The image appears to involve a linear transformation problem. Let me break down the steps to solve it.

1. Problem Statement: The task is to define a transformation $T: \mathbb{R}^4 \to \mathbb{R}^3$ by $T(\mathbf{x}) = A\mathbf{x}$, where $A$ is a $3 \times 4$ matrix, and find a vector $\mathbf{x}$ such that $T(\mathbf{x})$ equals a given vector.

2. Matrix $A$: The matrix $A$ given in the image is:

   2 & -1 & -3 & 2 \\ 3 & 4 & -2 & -3 \\ 5 & -2 & 4 & -1 \end{pmatrix}$$

3. Vector $T(\mathbf{x})$: The equation $A\mathbf{x} = \begin{pmatrix} 20 \\ 15 \\ 100 \end{pmatrix}$ is given.
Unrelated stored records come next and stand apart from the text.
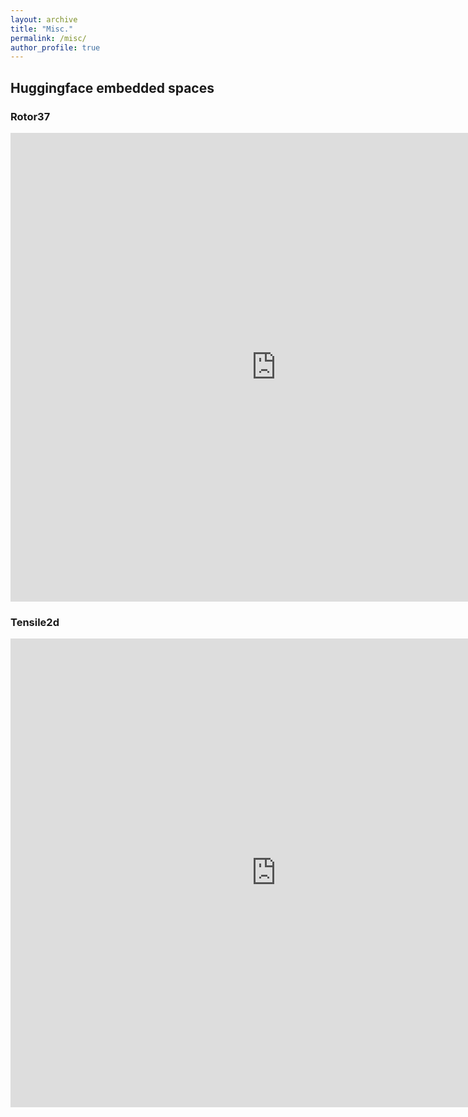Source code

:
 ```yaml
---
layout: archive
title: "Misc."
permalink: /misc/
author_profile: true
---
```


## Huggingface embedded spaces

### Rotor37

<iframe
	src="https://plaid-datasets-rotor37-visu.hf.space"
	frameborder="0"
	width="850"
	height="750"
></iframe>

### Tensile2d

<iframe
	src="https://plaid-datasets-tensile2d-visu.hf.space"
	frameborder="0"
	width="850"
	height="750"
></iframe>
We need to solve for $\mathbf{x}$.

4. Method: Solve the system of linear equations $A\mathbf{x} = \mathbf{b}$, where $\mathbf{b} = \begin{pmatrix} 20 \\ 15 \\ 100 \end{pmatrix}$.

I will now calculate the solution for $\mathbf{x}$.The solution to the system $A\mathbf{x} = \mathbf{b}$ is the vector:

$\mathbf{x} = \begin{pmatrix} 14.41 \\ -4.95 \\ 4.47 \\ -0.18 \end{pmatrix}$

This is the vector $\mathbf{x}$ such that $T(\mathbf{x}) = A\mathbf{x} = \begin{pmatrix} 20 \\ 15 \\ 100 \end{pmatrix}$.

Do you need further details, or have any questions?

Here are some related questions to explore:

1. How do we know that the matrix equation $A\mathbf{x} = \mathbf{b}$ has a solution?
2. What methods can be used to solve systems of linear equations like this?
3. Can we check if $A\mathbf{x} = \mathbf{b}$ by performing matrix multiplication?
4. What does the least squares solution mean in this context?
5. How does the rank of matrix $A$ affect the solution?

Tip: Always check the rank of a matrix to determine if a unique solution exists or if the system has infinitely many solutions.